What is required: Only the lines below from the one containing "- Old memory" to the one containing "3 |[Mark Adams](../persons/mark_adams.md)" should be repeated, both included and unchanged.

Supplied data:
· · ·
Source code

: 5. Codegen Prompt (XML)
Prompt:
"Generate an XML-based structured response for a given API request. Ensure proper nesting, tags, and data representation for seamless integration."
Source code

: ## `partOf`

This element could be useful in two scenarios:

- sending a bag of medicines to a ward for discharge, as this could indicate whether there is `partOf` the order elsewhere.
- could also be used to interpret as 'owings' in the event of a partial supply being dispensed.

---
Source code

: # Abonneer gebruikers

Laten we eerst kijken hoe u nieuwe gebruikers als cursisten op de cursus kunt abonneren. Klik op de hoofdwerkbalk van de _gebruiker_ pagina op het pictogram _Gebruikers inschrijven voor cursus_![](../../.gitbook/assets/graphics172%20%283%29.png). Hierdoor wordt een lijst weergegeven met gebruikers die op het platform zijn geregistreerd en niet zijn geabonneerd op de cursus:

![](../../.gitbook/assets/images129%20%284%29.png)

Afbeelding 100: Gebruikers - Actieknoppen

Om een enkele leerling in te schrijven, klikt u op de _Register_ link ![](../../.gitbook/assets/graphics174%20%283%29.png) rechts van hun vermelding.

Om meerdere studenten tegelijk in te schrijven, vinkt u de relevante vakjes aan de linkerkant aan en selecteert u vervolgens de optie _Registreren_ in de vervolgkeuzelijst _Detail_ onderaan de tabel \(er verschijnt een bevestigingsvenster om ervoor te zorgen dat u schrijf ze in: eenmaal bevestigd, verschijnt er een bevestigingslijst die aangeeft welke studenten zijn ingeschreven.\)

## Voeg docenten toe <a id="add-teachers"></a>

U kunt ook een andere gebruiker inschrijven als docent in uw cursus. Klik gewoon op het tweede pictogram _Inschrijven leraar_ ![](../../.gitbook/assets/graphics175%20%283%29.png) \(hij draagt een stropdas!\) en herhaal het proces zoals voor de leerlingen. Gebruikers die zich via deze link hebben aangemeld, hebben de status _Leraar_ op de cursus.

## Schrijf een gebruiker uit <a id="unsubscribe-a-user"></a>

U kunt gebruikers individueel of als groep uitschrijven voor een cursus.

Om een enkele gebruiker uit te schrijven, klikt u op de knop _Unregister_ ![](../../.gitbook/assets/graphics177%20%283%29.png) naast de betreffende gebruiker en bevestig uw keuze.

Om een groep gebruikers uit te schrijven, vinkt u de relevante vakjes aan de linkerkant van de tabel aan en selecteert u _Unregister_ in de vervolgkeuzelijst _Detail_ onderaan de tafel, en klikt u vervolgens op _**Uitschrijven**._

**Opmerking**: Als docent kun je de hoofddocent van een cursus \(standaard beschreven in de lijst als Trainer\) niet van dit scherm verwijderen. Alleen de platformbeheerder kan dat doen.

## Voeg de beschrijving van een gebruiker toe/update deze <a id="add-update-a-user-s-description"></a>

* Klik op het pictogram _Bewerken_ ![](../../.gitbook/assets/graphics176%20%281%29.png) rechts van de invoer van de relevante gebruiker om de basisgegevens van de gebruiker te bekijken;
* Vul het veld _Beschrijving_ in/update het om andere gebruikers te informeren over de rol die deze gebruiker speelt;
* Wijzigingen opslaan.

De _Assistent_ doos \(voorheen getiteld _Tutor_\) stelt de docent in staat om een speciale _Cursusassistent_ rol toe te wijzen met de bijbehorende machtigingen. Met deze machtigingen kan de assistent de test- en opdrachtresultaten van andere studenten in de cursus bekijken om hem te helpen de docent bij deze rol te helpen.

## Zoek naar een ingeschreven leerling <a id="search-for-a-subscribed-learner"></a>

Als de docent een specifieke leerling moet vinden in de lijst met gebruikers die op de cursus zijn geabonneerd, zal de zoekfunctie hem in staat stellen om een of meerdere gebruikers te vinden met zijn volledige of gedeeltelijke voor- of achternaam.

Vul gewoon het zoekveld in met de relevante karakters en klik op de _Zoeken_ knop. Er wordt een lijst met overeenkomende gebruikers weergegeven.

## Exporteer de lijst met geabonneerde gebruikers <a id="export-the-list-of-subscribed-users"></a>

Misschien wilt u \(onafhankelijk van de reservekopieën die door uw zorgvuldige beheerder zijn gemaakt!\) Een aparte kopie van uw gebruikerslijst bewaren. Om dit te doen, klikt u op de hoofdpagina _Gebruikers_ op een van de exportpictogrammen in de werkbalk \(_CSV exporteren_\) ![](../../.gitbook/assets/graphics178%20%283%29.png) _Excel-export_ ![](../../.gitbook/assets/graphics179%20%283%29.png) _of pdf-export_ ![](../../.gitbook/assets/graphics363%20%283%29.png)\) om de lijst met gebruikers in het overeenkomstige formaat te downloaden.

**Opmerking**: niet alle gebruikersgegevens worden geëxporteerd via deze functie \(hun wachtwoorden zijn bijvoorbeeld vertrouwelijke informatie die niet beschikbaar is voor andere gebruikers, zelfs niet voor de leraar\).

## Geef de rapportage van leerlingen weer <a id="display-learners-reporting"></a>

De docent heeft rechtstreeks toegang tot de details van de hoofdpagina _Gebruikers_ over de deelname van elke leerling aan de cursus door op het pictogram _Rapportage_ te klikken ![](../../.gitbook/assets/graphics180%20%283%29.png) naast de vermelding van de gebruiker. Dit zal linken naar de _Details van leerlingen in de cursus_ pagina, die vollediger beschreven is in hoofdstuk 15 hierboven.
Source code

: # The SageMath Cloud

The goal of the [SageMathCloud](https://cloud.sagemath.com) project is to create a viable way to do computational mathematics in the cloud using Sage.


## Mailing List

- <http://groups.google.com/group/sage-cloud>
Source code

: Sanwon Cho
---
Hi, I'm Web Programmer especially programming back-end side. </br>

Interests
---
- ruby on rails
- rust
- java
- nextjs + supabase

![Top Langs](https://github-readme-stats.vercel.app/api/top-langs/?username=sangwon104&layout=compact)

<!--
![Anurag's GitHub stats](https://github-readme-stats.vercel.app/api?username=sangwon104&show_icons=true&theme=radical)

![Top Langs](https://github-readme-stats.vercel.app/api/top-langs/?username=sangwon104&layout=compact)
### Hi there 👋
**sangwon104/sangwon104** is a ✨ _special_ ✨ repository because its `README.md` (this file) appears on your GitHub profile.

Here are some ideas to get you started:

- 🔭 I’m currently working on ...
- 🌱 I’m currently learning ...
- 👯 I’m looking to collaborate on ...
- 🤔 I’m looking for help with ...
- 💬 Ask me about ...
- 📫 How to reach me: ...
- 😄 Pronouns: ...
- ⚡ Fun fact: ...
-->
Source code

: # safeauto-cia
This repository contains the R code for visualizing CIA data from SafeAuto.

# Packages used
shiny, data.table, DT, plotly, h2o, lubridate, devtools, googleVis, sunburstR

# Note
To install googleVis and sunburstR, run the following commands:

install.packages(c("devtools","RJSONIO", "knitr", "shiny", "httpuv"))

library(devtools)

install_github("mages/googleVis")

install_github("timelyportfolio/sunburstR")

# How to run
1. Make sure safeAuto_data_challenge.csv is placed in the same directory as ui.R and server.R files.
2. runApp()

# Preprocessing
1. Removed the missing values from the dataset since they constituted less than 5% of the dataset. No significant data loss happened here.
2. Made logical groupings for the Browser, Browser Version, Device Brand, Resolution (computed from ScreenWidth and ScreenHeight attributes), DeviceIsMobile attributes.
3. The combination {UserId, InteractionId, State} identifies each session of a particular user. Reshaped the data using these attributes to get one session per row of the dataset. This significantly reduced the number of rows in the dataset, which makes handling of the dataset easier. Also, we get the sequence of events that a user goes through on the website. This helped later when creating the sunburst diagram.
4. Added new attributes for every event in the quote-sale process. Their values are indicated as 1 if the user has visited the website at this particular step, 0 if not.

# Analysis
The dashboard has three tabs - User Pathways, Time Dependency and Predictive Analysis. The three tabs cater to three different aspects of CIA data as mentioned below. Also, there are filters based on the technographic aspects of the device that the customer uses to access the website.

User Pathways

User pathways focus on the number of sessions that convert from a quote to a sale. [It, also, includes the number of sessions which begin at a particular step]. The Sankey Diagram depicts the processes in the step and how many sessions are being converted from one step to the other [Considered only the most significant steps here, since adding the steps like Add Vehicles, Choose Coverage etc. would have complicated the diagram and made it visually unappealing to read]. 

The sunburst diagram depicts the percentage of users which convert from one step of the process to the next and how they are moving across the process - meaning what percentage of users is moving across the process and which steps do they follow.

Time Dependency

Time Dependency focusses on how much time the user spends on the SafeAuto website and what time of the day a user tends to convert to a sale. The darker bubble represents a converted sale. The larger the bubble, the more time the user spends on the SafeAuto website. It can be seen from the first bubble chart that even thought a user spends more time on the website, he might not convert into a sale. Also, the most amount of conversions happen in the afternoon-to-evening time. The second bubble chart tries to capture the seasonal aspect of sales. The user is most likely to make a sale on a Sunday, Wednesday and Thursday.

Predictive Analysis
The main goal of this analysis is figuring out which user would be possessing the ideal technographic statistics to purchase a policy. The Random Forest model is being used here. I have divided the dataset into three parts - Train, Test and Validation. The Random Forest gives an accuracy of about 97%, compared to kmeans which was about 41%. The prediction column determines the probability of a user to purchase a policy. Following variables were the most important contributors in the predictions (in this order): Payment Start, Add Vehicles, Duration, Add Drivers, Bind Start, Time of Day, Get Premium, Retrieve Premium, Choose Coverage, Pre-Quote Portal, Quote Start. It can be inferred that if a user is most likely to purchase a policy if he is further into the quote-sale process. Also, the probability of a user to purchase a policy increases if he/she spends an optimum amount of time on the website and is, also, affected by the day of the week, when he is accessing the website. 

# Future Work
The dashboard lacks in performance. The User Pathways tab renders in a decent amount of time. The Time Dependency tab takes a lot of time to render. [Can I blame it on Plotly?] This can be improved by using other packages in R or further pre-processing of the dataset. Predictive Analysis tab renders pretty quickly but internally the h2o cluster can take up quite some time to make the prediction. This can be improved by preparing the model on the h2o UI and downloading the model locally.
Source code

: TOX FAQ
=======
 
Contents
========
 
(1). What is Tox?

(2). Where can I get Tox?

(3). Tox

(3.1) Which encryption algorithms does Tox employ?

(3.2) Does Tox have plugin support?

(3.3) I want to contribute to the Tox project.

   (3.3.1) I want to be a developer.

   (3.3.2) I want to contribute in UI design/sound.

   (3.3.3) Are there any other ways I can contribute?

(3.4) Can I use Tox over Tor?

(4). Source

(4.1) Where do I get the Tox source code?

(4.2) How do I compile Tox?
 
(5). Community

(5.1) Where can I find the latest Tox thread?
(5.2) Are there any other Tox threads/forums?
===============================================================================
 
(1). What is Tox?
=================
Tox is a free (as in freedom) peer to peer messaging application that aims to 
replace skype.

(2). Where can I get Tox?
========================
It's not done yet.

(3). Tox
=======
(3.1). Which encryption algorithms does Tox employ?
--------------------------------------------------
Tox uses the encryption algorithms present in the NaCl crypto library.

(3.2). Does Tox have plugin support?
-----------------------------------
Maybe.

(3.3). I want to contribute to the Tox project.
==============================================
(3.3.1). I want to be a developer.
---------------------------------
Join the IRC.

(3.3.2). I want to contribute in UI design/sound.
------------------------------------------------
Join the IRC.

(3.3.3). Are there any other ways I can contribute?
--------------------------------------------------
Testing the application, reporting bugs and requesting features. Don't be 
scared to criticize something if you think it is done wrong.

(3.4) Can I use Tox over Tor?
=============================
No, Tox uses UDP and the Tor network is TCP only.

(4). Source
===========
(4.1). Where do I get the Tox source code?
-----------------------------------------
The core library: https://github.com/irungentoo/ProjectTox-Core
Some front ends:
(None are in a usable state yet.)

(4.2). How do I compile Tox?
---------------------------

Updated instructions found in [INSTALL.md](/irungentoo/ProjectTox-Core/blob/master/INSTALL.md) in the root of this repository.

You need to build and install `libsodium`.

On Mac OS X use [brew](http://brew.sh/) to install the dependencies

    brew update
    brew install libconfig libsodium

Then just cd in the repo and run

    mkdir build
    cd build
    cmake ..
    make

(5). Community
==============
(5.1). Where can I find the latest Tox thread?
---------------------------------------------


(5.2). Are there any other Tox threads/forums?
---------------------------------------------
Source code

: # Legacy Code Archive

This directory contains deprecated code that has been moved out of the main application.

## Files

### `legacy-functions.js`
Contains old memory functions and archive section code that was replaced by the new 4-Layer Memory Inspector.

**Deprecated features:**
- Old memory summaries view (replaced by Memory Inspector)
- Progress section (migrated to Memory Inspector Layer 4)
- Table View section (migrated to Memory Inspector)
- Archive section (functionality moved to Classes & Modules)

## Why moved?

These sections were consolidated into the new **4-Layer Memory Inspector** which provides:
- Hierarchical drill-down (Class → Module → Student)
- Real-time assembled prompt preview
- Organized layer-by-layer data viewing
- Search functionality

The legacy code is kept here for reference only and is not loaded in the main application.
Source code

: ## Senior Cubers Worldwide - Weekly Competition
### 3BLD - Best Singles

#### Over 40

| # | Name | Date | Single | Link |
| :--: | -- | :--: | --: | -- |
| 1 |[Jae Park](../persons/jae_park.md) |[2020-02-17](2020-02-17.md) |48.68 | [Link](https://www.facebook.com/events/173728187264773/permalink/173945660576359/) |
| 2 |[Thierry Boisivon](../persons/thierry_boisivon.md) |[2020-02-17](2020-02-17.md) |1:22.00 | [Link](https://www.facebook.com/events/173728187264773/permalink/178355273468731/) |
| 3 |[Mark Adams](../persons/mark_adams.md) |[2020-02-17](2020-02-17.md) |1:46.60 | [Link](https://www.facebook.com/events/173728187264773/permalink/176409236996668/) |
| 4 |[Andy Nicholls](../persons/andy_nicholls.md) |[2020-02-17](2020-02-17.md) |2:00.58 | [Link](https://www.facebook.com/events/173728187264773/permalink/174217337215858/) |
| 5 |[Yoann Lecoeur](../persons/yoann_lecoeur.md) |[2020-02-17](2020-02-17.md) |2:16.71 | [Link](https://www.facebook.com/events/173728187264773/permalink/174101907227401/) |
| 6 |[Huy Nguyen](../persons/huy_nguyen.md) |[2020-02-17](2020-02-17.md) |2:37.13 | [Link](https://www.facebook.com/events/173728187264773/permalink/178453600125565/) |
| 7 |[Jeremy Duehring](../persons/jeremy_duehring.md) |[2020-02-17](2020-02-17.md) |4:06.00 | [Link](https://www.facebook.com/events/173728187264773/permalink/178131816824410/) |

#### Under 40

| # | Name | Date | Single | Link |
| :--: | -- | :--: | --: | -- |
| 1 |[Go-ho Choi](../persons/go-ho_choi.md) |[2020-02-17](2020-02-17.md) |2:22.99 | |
· · ·
Exercise result:
- Old memory summaries view (replaced by Memory Inspector)
- Progress section (migrated to Memory Inspector Layer 4)
- Table View section (migrated to Memory Inspector)
- Archive section (functionality moved to Classes & Modules)

## Why moved?

These sections were consolidated into the new **4-Layer Memory Inspector** which provides:
- Hierarchical drill-down (Class → Module → Student)
- Real-time assembled prompt preview
- Organized layer-by-layer data viewing
- Search functionality

The legacy code is kept here for reference only and is not loaded in the main application.
Source code

: ## Senior Cubers Worldwide - Weekly Competition
### 3BLD - Best Singles

#### Over 40

| # | Name | Date | Single | Link |
| :--: | -- | :--: | --: | -- |
| 1 |[Jae Park](../persons/jae_park.md) |[2020-02-17](2020-02-17.md) |48.68 | [Link](https://www.facebook.com/events/173728187264773/permalink/173945660576359/) |
| 2 |[Thierry Boisivon](../persons/thierry_boisivon.md) |[2020-02-17](2020-02-17.md) |1:22.00 | [Link](https://www.facebook.com/events/173728187264773/permalink/178355273468731/) |
| 3 |[Mark Adams](../persons/mark_adams.md) |[2020-02-17](2020-02-17.md) |1:46.60 | [Link](https://www.facebook.com/events/173728187264773/permalink/176409236996668/) |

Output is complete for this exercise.